• REQUIREMENT
Your task is to filter the entries and copy every line containing the string "eqref".

• RECORDS FOR THIS TASK
* * * * * * * * *

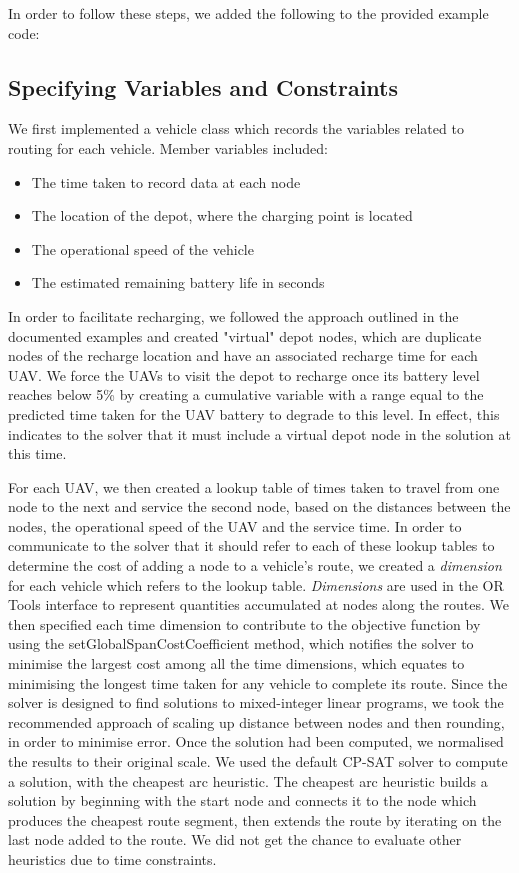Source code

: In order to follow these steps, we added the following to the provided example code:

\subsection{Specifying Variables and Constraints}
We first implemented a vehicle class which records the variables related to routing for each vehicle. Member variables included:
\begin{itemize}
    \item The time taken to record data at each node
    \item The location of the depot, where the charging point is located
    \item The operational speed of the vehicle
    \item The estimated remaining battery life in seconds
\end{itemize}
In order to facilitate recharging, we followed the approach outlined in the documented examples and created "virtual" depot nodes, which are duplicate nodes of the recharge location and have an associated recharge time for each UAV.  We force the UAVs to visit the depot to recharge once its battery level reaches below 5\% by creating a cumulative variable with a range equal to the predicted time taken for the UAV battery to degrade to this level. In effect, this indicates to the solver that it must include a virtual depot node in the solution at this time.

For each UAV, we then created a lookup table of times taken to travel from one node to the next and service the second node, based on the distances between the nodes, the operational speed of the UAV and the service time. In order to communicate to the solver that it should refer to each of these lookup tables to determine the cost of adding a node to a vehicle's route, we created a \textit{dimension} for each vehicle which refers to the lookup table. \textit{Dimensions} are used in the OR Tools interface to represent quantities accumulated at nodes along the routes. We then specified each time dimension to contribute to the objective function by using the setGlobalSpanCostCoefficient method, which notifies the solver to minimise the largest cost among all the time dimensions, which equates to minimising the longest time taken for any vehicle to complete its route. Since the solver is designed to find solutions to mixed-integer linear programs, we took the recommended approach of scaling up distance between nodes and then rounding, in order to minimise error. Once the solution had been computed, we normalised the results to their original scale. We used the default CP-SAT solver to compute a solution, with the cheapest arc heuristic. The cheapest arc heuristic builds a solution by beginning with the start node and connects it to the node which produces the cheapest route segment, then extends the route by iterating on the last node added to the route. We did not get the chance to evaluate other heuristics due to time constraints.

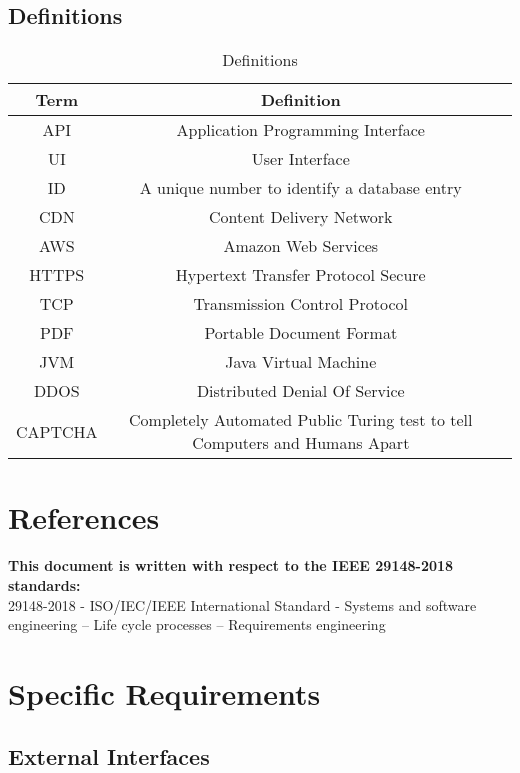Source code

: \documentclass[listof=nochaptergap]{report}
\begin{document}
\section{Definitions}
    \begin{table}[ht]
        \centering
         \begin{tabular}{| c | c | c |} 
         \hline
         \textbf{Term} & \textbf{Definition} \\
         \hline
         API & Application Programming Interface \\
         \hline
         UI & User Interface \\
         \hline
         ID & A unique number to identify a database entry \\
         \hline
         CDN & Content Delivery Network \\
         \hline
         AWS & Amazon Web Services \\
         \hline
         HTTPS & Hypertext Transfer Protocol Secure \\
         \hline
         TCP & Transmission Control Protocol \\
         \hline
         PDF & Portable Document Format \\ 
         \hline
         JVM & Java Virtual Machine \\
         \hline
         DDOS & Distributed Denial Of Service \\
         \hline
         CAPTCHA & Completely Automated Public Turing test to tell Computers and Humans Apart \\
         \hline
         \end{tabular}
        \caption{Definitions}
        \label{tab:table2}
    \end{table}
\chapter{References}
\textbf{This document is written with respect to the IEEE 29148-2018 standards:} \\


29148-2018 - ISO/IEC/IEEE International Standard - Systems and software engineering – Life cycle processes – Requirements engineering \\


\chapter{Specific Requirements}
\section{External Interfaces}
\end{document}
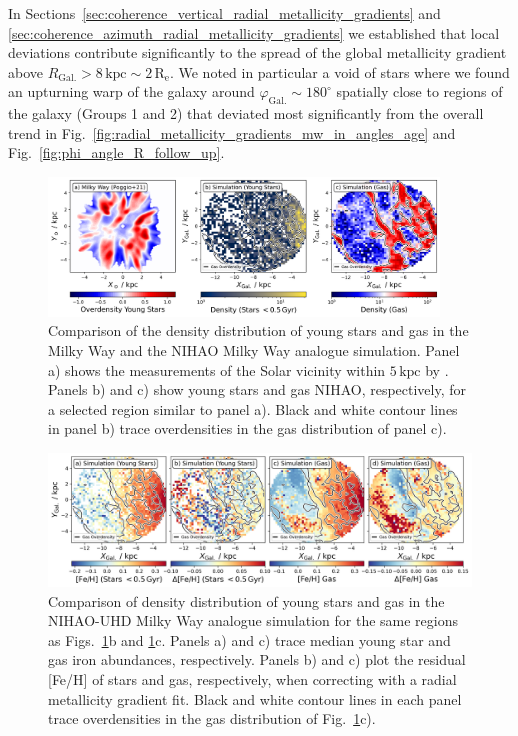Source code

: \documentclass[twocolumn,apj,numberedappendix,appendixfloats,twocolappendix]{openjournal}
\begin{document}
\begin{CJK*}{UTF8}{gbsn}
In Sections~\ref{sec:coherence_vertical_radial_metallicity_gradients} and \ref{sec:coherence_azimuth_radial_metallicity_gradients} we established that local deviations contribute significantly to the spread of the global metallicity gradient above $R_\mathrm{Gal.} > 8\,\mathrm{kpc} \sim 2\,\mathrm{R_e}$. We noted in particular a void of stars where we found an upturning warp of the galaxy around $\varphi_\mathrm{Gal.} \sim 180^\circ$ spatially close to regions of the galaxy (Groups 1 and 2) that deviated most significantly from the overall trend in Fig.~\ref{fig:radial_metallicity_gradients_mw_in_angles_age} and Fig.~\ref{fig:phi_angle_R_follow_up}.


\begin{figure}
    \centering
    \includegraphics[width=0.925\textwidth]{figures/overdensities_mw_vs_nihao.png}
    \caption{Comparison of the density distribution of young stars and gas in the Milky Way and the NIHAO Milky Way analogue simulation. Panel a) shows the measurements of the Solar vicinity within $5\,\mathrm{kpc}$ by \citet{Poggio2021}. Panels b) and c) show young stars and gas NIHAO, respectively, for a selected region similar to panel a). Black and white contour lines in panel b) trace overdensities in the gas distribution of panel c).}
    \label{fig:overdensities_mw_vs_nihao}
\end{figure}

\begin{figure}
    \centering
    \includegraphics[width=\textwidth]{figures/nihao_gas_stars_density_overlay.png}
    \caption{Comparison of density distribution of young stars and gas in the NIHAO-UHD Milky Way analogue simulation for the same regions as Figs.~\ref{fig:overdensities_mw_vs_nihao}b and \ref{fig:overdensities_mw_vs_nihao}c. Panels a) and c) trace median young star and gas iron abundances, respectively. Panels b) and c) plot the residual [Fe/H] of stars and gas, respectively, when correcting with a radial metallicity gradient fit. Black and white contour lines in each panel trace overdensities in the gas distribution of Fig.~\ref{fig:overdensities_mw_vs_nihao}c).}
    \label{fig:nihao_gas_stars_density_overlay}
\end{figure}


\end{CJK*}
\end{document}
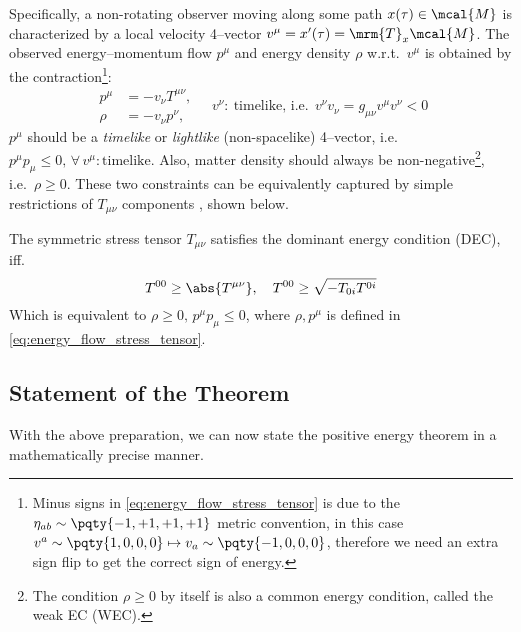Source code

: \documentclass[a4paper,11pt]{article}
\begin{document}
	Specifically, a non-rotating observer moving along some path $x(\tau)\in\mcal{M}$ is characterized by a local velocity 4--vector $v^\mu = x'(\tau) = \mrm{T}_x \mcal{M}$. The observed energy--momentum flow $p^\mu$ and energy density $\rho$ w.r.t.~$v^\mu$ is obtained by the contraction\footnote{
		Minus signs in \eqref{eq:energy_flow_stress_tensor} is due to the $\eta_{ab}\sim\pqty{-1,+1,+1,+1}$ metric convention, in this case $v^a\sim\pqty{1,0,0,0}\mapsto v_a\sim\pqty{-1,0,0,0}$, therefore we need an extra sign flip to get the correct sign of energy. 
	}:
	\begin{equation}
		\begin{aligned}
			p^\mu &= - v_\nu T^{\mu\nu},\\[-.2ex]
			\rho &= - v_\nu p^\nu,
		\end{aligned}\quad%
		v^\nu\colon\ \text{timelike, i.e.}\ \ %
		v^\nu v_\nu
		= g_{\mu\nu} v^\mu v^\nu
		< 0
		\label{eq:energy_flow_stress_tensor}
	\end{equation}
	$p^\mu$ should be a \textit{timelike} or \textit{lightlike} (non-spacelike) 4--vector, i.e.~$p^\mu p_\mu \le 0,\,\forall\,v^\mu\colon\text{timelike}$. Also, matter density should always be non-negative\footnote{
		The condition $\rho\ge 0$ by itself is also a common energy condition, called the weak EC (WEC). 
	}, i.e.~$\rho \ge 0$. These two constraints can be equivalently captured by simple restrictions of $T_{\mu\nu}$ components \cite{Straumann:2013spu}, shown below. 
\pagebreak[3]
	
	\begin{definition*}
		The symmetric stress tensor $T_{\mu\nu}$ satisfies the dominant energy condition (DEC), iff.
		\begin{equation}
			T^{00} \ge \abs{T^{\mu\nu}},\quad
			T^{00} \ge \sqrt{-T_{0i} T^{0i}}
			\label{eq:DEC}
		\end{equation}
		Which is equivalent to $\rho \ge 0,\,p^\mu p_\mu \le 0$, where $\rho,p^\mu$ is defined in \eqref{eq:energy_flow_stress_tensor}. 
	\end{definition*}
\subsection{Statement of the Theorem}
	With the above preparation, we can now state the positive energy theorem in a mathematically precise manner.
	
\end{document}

* * * * * * * * *

• RESULT
		Minus signs in \eqref{eq:energy_flow_stress_tensor} is due to the $\eta_{ab}\sim\pqty{-1,+1,+1,+1}$ metric convention, in this case $v^a\sim\pqty{1,0,0,0}\mapsto v_a\sim\pqty{-1,0,0,0}$, therefore we need an extra sign flip to get the correct sign of energy. 
		Which is equivalent to $\rho \ge 0,\,p^\mu p_\mu \le 0$, where $\rho,p^\mu$ is defined in \eqref{eq:energy_flow_stress_tensor}. 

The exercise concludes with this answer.